Como ficaram a experiência e a expectativa do cliente nesse período?

Carlos Capps - Inicialmente,a experiência do cliente piorou pela falta de prontidão dos canais digitais das empresas – da busca de produtos até o pós-venda. A maioria das empresas e das operações não estavam preparadas, e o consumidor aceitou a falta de informações, as entregas atrasadas e erradas, o custo adicional como parte de um grande problema mundial. Entretanto, as empresas mais preparadas rapidamente evoluíram seus níveis de atendimento.

"Agora, o consumidor subiu a régua e espera repetir sua melhor experiência de atendimento, independentemente de marca, canal, produto ou serviço."

Que tipo de tecnologia pode apoiar as empresas para superar esses novos desafios?

Carlos Capps - Destaco advanced analytics para captura de novos padrões de consumo e redefinições de portfólio, estoques e localização dos itens. A tecnologia ajuda a entender a demanda de produtos com redução de tempos de entrega e otimização de custos. Aplicações e sistemas modernizados em cloud também são importantes para agilizar a criação e a interligação de ecossistemas em marketplaces e a disponibilizar novas ofertas de serviços ligados a canais digitais, como autoatendimento, operações omnicanais, dark stores em uma cadeia estendida. Tudo isso em escala.

Você acredita que as transformações que o varejo vem sofrendo durante a pandemia são irreversíveis?

Carlos Capps - Não tenho dúvida. A pandemia foi um ponto de inflexão para a transformação digital e, mesmo que haja um retorno às condições pré-pandemia, o papel da loja e dos vendedores deve mudar, e o perfil do consumidor digital vai evoluir. Não é exagero dizer que estamos vivendo a transição para a nova era dos ecossistemas. Passamos da era das empresas que operavam por interesse próprio para a das empresas que orquestram operações com interesse mútuo, em jornadas omnicanais não lineares, que promovem contínua experimentação de novos modelos, produtos e serviços.

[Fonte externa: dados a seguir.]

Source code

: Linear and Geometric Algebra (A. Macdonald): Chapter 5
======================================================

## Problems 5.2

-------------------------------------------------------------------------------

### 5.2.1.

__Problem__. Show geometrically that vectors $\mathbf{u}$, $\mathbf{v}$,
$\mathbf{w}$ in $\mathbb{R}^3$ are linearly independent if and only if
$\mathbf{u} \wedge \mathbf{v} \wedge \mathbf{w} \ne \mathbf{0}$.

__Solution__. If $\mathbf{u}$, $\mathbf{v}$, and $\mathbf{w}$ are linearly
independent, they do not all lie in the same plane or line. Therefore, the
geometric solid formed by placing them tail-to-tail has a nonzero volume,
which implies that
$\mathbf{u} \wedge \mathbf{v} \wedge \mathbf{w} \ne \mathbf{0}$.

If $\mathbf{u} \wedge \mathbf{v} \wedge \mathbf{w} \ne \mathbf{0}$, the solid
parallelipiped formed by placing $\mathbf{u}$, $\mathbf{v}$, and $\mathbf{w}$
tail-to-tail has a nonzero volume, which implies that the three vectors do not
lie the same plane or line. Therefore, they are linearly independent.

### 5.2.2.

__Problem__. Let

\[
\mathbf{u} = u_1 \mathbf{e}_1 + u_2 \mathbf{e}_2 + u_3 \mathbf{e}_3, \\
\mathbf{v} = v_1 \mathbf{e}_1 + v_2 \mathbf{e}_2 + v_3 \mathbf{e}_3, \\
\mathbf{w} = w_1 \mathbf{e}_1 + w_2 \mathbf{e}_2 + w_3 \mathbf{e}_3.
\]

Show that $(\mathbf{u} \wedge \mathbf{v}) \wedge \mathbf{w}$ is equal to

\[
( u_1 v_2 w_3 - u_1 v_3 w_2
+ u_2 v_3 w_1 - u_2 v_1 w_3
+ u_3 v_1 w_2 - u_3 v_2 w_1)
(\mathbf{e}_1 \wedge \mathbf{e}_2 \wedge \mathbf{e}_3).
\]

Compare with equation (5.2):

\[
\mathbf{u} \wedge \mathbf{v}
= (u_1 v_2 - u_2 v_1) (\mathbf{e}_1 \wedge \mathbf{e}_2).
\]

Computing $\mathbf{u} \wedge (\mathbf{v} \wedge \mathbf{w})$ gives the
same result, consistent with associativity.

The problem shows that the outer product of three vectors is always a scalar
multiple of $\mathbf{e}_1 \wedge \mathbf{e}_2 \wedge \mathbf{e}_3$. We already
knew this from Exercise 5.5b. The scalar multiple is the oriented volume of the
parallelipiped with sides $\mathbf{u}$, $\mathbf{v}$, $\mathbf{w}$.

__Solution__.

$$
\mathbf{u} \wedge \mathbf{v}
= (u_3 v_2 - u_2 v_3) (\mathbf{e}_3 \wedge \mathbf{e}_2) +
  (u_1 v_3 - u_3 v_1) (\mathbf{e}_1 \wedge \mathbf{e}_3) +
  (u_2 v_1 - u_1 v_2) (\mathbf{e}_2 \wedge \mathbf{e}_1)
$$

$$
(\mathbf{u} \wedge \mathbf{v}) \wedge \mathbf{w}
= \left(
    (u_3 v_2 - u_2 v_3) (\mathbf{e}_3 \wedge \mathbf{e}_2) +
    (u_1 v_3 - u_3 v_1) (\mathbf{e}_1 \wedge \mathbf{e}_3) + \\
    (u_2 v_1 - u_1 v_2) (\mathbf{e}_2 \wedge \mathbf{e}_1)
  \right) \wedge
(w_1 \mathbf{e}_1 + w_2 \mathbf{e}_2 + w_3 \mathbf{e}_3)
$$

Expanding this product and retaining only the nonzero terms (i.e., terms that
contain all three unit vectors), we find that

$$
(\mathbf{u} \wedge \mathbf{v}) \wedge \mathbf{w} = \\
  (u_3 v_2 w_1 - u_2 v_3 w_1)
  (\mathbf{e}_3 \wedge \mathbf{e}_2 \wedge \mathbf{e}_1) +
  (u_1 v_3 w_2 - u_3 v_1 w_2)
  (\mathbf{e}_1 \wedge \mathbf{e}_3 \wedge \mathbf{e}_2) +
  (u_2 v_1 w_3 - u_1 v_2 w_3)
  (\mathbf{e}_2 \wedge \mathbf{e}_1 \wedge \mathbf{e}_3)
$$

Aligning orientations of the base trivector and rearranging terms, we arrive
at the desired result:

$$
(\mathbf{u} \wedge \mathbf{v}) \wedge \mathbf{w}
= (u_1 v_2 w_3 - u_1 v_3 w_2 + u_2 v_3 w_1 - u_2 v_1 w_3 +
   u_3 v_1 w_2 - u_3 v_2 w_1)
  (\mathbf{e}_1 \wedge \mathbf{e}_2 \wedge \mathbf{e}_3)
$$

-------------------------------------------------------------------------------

"O sucesso dependerá da velocidade de aplicação da tecnologia para melhorar experiências, lançar novas ofertas e repensar como o trabalho é feito em escala. Modelos digitais ágeis irão esmagar operações de concorrentes tradicionais."

​De que forma a IBM apoiou os clientes para resolver essas dificuldades?

Carlos Capps - Trabalhamos com nossos clientes desde as discussões e definições estratégicas até a implementação de protótipos ou soluções em escala, seja em modelos de operações próprias ou terceirizadas. Nosso ecossistema de parceiros e nossas próprias soluções (Infraestrutura, Cloud, Software, Services) permitem a transformação dos negócios de nossos clientes de forma acelerada e segura.

O que podemos esperar do varejo em geral e da experiência do cliente na era pós-covid?

Carlos Capps - Muitas transformações ainda surgirão. Localização e personalização multicanal, jornadas omnicanal ou omnimedia sem contato, utilização de voz, imagem, realidade aumentada ou realidade virtual para interação, “customer facing” remoto com detecção de emoções, autoatendimento com inteligência artificial são algumas delas.

Podemos dizer então que a pandemia foi um catalisador potente para a transformação digital do varejo?

Carlos Capps - Podemos dizer isso, mas é importante entender que transformação digital é mais do que tecnologia. Estamos falando sobre a necessidade de se tornar um tipo diferente de empresa e isso envolve um desafio muito mais profundo que é o de rearquitetar a forma como a empresa funciona e mudar a maneira como ela coleta e usa dados, reage às informações, toma decisões e executa tarefas operacionais. Acredito que, se abraçarmos e investirmos na compreensão, implantação e gerenciamento de novas estratégias e capacidades, alavancadas pela tecnologia e Inteligência Artificial, e se confrontarmos honestamente a transformação cultural e de liderança que isso requer, a nova era pode levar ao crescimento sustentável e a grandes oportunidades para instituições novas e inteligentes.